Some really believe that they do not have a drinking problem because they drink only on weekends. Others come up with all sorts of drinking myths.
“Beer is good for the kidneys” is one. “Drinking a frappe or milk before a night of drinking” is another. Here’s one of the best lines of denial — “I only drink the best.”
That very well might be true. But what is also true is that alcohol is alcohol. A good shot of whiskey is the same as a taste of cheap wine.
Generally, a drink is defined as a 12-ounce beer, a 5-ounce glass of wine or 1.5 ounces of hard or distilled liquor.
And who hasn’t had a drink or two?
Of the three categories of substance abuse, alcohol is the most common. According to the 2006 National Survey on Drug Use and Health, more than half of all persons interviewed aged 12 or older reported having at least one drink in the past 30 days. In comparison, 30 percent of the same population admitted to tobacco use, and 8 percent admitted to illicit drug use.
More troubling is the incidence of binge drinking — five or more drinks at the same time or within a couple of hours of each other. During 2006, almost one-fourth of all persons surveyed aged 12 or older participated in binge drinking. Furthermore, a large percentage of binge drinkers did not perceive the risk of their behavior.
Heavy use of alcohol — five or more drinks on the same occasion on each of five or more days in the past 30 days — was also common. Heavy drinking was reported by almost 7 percent of the same population, or 17 million people.
Drinking is pervasive, but more common in men, those between the ages of 21 and 25, and whites.
Richard Chester knows about alcoholism. He is now a Licensed Alcohol/Drug Counselor1 for Partners HealthCare and has worked there for the last 13 years. He is also a Licensed Mental Health Counselor and Certified Employee Assistance Professional.
Chester has also worked as a substance abuse coordinator at MCI-Shirley, a counselor at a halfway house for substance abusers, and has led group therapy sessions for court-referred driving while intoxicated (DWI) clients.
Chester readily admits that he is an alcoholic.

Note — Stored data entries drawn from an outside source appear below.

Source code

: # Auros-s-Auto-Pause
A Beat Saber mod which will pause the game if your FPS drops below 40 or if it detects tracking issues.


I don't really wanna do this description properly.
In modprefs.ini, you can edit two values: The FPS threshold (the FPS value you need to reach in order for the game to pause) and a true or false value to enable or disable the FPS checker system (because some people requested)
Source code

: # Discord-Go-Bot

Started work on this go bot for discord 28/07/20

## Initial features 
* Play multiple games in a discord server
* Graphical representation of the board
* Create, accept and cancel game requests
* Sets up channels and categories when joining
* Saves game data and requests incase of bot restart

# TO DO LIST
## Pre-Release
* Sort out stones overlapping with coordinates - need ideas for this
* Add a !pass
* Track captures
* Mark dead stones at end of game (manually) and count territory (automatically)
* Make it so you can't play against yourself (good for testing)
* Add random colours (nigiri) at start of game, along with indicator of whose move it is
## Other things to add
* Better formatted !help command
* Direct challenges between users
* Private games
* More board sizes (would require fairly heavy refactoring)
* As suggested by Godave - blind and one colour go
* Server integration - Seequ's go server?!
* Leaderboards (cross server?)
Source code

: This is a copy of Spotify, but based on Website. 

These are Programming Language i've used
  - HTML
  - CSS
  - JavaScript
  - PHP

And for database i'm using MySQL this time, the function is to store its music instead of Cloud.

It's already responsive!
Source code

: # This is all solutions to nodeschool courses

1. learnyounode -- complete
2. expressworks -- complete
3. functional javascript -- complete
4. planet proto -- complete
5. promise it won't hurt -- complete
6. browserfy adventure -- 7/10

The biggest hurdle, he says, is getting people to accept that they have a problem. More often than not, those with a problem tend to blame their predicament on others. “It’s always someone else’s fault,” Chester says.

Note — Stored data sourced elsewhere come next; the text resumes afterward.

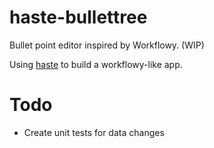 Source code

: # haste-bullettree
Bullet point editor inspired by Workflowy. (WIP)

Using [haste](http://haste-lang.org/) to build a workflowy-like app.

# Todo

- Create unit tests for data changes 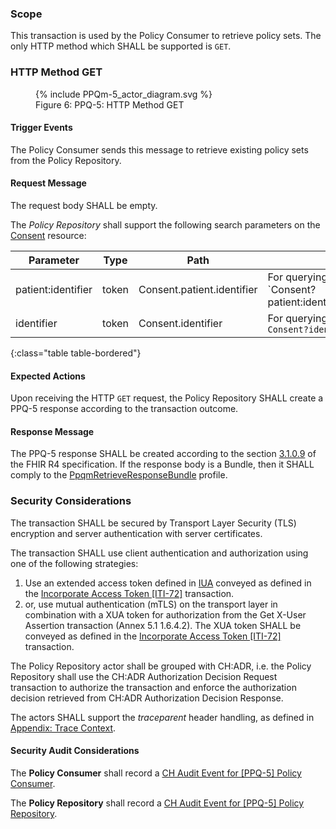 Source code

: ### Scope

This transaction is used by the Policy Consumer to retrieve policy sets. The only HTTP method which SHALL be supported
is `GET`.

### HTTP Method GET

<figure>
  {% include PPQm-5_actor_diagram.svg %}
  <figcaption>Figure 6: PPQ-5: HTTP Method GET</figcaption>
</figure>

#### Trigger Events

The Policy Consumer sends this message to retrieve existing policy sets from the Policy Repository.

#### Request Message

The request body SHALL be empty.

The _Policy Repository_ shall support the following search parameters on the [Consent](StructureDefinition-PpqmConsent.html) resource:

| Parameter            | Type   | Path                       | Description                                                          |
|----------------------|--------|----------------------------|----------------------------------------------------------------------|
| patient:identifier   | token  | Consent.patient.identifier | For querying by patient ID (EPR-SPID) <br /> `Consent?patient:identifier=urn:oid:2.16.756.5.30.1.127.3.10.3|[epr-spid]`|                                    
| identifier           | token  | Consent.identifier         | For querying by policy set ID<br /> `Consent?identifier=[uuid]`|                                    
{:class="table table-bordered"}

#### Expected Actions

Upon receiving the HTTP `GET` request, the Policy Repository SHALL create a PPQ-5 response according to the transaction
outcome.

#### Response Message

The PPQ-5 response SHALL be created according to the section
[3.1.0.9](https://hl7.org/fhir/R4/http.html#search) of the FHIR R4 specification. If the response body
is a Bundle, then it SHALL comply to the
[PpqmRetrieveResponseBundle](StructureDefinition-PpqmRetrieveResponseBundle.html) profile. 

### Security Considerations

The transaction SHALL be secured by Transport Layer Security (TLS) encryption and server authentication with
server certificates.

The transaction SHALL use client authentication and authorization using one of the following strategies:
1. Use an extended access token defined in [IUA](iti-71.html) conveyed as defined in the [Incorporate Access Token [ITI-72]](https://profiles.ihe.net/ITI/IUA/index.html#372-incorporate-access-token-iti-72) transaction.
2. or, use mutual authentication (mTLS) on the transport layer in combination with a XUA token for authorization from the Get X-User Assertion transaction (Annex 5.1 1.6.4.2). The XUA token SHALL be conveyed as defined in the [Incorporate Access Token [ITI-72]](https://profiles.ihe.net/ITI/IUA/index.html#372-incorporate-access-token-iti-72) transaction.

The Policy Repository actor shall be grouped with CH:ADR, i.e. the Policy Repository shall use the CH:ADR Authorization
Decision Request transaction to authorize the transaction and enforce the authorization decision retrieved from CH:ADR
Authorization Decision Response.

The actors SHALL support the _traceparent_ header handling, as defined in [Appendix: Trace Context](tracecontext.html).

#### Security Audit Considerations

The **Policy Consumer** shall record a
[CH Audit Event for [PPQ-5] Policy Consumer](StructureDefinition-ChAuditEventPpq5Consumer.html).

The **Policy Repository** shall record a
[CH Audit Event for [PPQ-5] Policy Repository](StructureDefinition-ChAuditEventPpq5Repository.html).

Until those issues are resolved, explained Dr. Timothy Benson, medical director of the McLean Center at Fernside, the real work cannot begin. “What I have seen is that a lot of people who are having a problem with alcohol have a hard time admitting that they are unable to control it,” Benson says. “They struggle with the notion of surrendering because to them surrendering means giving up the fight.”

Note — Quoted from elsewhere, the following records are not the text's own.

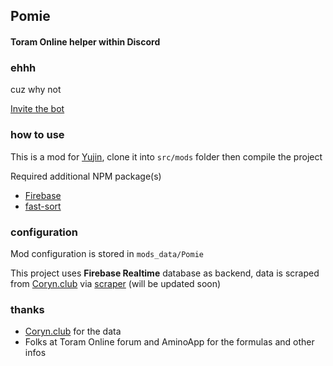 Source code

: ## Pomie

#### Toram Online helper within Discord

### ehhh

cuz why not

[Invite the bot](https://discord.com/oauth2/authorize?client_id=828605986511388733&permissions=537168896&scope=bot)

### how to use

This is a mod for [Yujin](https://github.com/acayrin/yujin), clone it into `src/mods` folder then compile the project

Required additional NPM package(s)

-   [Firebase](https://www.npmjs.com/package/firebase)
-   [fast-sort](https://www.npmjs.com/package/fast-sort)

### configuration

Mod configuration is stored in `mods_data/Pomie`

This project uses **Firebase Realtime** database as backend, data is scraped from [Coryn.club](https://coryn.club) via [scraper](https://github.com/acayrin/webscrapingthingy) (will be updated soon)

### thanks

-   [Coryn.club](https://coryn.club) for the data
-   Folks at Toram Online forum and AminoApp for the formulas and other infos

But as Benson rightly points out, for many, surrendering to the delusion of control is the first real step to fighting back.
For blacks, alcoholism presents a different set of problems.
What has been shown in recent studies, Benson says, is that there is not much of a difference in drinking among the races, but the social, legal and workplace consequences are often felt more severely among African Americans.
And given the general unhealthiness of many blacks, the medical consequences can be more profound.
Part of the solution is figuring out what triggers an individual to seek alcohol as an answer, temporary to be sure, for ongoing stresses. Though not a clinical term, the notion of self-medicating is widespread.
By all accounts, some people should not drink at all. Doctors have not determined a safe level of drinking for pregnant women. Women who drink while pregnant increase their risk of fetal alcohol syndrome, irreversible defects that can include serious physical, mental and behavioral problems in the baby. Fetal alcohol syndrome is one of the leading causes of mental retardation in this country.
A quick self-assessment can start the process: Do you drink to relax or forget unpleasant things? Are you annoyed by criticism of your drinking or does drinking make you feel guilty? Do you drink in private or buy alcohol at different stores to hide your habit? Do you feel that you need a drink in the morning to get yourself going?
Programs, such as Alcoholics Anonymous and Al-Anon/Alateen for family members of alcoholics, can be helpful — and a lifesaver. |
Richard Chester has been sober for 30 years. As a Certified Employee Assistance Professional and Licensed Alcohol/Drug Counselor 1, he now spends his time helping others work through their addictions.